<<<<

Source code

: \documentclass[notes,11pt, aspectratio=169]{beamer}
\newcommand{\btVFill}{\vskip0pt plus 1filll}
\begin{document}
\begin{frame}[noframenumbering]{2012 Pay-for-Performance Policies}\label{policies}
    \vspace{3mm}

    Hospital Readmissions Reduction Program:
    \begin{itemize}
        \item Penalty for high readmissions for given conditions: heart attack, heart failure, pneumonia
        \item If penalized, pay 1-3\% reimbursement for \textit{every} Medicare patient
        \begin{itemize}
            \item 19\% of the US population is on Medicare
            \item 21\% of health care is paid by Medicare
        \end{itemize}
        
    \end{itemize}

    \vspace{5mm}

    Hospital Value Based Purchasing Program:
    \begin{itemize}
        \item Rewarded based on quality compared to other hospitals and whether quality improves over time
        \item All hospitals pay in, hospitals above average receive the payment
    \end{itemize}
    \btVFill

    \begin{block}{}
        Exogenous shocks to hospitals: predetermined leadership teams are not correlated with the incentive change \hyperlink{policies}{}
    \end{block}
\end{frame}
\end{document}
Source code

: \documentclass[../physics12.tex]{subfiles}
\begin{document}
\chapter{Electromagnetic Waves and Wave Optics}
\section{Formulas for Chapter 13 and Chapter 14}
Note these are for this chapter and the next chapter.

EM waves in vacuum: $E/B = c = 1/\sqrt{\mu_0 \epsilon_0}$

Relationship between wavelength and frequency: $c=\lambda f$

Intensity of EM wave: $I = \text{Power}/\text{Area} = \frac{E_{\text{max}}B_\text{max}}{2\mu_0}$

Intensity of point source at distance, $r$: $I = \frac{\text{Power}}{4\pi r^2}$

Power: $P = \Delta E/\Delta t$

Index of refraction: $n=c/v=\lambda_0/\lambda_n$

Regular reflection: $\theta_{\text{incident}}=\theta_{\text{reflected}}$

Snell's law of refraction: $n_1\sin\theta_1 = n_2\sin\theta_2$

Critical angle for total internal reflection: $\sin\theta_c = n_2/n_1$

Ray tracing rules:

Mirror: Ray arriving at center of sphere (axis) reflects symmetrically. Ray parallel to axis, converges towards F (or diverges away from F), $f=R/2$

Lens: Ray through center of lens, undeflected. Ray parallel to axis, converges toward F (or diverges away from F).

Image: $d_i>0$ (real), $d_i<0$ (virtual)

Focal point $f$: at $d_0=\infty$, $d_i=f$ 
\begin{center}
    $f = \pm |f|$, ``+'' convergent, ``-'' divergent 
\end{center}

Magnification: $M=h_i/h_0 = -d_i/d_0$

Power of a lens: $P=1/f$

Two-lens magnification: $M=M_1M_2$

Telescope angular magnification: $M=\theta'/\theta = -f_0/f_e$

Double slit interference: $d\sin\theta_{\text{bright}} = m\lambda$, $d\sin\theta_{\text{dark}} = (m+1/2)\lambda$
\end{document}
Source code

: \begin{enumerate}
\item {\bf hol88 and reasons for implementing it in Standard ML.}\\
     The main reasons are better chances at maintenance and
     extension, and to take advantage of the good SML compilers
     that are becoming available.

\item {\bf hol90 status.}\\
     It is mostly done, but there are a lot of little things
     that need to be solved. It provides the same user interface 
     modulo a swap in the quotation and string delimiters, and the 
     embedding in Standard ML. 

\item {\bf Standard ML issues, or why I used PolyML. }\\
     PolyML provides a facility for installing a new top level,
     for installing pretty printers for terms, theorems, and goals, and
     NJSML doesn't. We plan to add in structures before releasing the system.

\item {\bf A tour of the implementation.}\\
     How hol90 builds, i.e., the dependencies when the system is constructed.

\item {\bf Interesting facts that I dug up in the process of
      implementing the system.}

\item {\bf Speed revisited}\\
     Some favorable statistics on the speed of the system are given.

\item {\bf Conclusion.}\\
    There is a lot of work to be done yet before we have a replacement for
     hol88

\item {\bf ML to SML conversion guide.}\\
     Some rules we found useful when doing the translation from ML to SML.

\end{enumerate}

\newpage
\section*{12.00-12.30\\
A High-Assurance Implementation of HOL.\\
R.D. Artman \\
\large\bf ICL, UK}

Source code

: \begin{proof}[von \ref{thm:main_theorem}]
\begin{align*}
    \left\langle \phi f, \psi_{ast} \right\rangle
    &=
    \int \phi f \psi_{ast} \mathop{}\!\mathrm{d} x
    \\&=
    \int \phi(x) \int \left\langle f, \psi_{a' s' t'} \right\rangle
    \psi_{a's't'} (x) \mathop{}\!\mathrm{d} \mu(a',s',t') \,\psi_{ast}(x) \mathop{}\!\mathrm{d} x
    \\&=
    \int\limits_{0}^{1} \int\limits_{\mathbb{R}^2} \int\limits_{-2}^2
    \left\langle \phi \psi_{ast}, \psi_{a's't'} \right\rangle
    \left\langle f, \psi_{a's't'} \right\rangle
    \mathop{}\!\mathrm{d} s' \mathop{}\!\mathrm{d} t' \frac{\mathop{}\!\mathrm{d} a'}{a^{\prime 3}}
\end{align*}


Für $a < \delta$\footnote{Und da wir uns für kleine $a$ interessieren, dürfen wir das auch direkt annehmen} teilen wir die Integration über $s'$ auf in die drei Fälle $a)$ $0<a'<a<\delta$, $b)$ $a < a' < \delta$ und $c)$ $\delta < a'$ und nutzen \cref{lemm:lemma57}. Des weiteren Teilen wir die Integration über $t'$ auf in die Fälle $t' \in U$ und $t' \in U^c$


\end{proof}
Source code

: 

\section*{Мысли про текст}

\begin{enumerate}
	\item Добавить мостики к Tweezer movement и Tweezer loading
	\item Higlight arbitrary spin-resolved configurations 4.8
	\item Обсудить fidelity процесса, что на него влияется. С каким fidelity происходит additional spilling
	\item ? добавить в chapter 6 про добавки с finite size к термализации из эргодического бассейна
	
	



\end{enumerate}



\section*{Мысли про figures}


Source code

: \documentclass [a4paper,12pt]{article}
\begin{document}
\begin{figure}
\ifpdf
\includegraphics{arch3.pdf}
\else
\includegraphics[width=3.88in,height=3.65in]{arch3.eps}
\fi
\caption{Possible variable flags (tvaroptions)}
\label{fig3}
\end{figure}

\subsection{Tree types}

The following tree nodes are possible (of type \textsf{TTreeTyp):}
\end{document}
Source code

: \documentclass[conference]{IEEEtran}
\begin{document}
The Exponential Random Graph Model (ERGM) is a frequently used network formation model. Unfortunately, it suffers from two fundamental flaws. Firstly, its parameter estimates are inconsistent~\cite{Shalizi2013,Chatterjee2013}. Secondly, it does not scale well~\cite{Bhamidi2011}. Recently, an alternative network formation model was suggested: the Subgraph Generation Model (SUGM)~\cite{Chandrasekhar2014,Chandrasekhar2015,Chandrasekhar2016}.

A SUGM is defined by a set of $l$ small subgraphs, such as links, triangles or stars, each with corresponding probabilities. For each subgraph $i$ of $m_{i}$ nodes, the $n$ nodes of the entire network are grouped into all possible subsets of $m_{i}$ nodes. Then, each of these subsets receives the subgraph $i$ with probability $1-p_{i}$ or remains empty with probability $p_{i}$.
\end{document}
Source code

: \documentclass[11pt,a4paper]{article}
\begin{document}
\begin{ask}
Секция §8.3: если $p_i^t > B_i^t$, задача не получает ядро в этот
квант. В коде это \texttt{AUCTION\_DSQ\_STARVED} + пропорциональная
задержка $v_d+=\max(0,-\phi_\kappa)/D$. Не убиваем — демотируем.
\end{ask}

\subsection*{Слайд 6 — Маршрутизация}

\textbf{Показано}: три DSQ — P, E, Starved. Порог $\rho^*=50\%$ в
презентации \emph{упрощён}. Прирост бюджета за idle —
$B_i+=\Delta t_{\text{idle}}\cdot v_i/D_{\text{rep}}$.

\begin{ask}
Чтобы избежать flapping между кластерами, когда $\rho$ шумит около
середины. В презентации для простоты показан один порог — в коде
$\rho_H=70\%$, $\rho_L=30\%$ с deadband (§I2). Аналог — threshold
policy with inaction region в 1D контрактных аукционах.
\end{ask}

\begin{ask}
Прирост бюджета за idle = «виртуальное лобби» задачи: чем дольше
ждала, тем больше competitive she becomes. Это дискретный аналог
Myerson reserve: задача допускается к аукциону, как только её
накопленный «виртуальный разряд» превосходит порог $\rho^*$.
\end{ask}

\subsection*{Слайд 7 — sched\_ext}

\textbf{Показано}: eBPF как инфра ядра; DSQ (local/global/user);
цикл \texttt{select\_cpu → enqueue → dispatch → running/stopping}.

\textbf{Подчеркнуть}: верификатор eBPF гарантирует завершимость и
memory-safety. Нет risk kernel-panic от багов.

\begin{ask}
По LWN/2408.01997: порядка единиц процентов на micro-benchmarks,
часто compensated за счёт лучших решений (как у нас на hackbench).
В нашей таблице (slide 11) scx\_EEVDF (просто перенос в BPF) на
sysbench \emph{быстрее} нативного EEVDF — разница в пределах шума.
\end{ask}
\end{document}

>>>>

Set down, from the entries above, exactly the lines from the one with "If penalized, pay" up to and including the one with "Power of a lens: $P=1/f$", and no other lines.

        \item If penalized, pay 1-3\% reimbursement for \textit{every} Medicare patient
        \begin{itemize}
            \item 19\% of the US population is on Medicare
            \item 21\% of health care is paid by Medicare
        \end{itemize}
        
    \end{itemize}

    \vspace{5mm}

    Hospital Value Based Purchasing Program:
    \begin{itemize}
        \item Rewarded based on quality compared to other hospitals and whether quality improves over time
        \item All hospitals pay in, hospitals above average receive the payment
    \end{itemize}
    \btVFill

    \begin{block}{}
        Exogenous shocks to hospitals: predetermined leadership teams are not correlated with the incentive change \hyperlink{policies}{}
    \end{block}
\end{frame}
\end{document}
Source code

: \documentclass[../physics12.tex]{subfiles}
\begin{document}
\chapter{Electromagnetic Waves and Wave Optics}
\section{Formulas for Chapter 13 and Chapter 14}
Note these are for this chapter and the next chapter.

EM waves in vacuum: $E/B = c = 1/\sqrt{\mu_0 \epsilon_0}$

Relationship between wavelength and frequency: $c=\lambda f$

Intensity of EM wave: $I = \text{Power}/\text{Area} = \frac{E_{\text{max}}B_\text{max}}{2\mu_0}$

Intensity of point source at distance, $r$: $I = \frac{\text{Power}}{4\pi r^2}$

Power: $P = \Delta E/\Delta t$

Index of refraction: $n=c/v=\lambda_0/\lambda_n$

Regular reflection: $\theta_{\text{incident}}=\theta_{\text{reflected}}$

Snell's law of refraction: $n_1\sin\theta_1 = n_2\sin\theta_2$

Critical angle for total internal reflection: $\sin\theta_c = n_2/n_1$

Ray tracing rules:

Mirror: Ray arriving at center of sphere (axis) reflects symmetrically. Ray parallel to axis, converges towards F (or diverges away from F), $f=R/2$

Lens: Ray through center of lens, undeflected. Ray parallel to axis, converges toward F (or diverges away from F).

Image: $d_i>0$ (real), $d_i<0$ (virtual)

Focal point $f$: at $d_0=\infty$, $d_i=f$ 
\begin{center}
    $f = \pm |f|$, ``+'' convergent, ``-'' divergent 
\end{center}

Magnification: $M=h_i/h_0 = -d_i/d_0$

Power of a lens: $P=1/f$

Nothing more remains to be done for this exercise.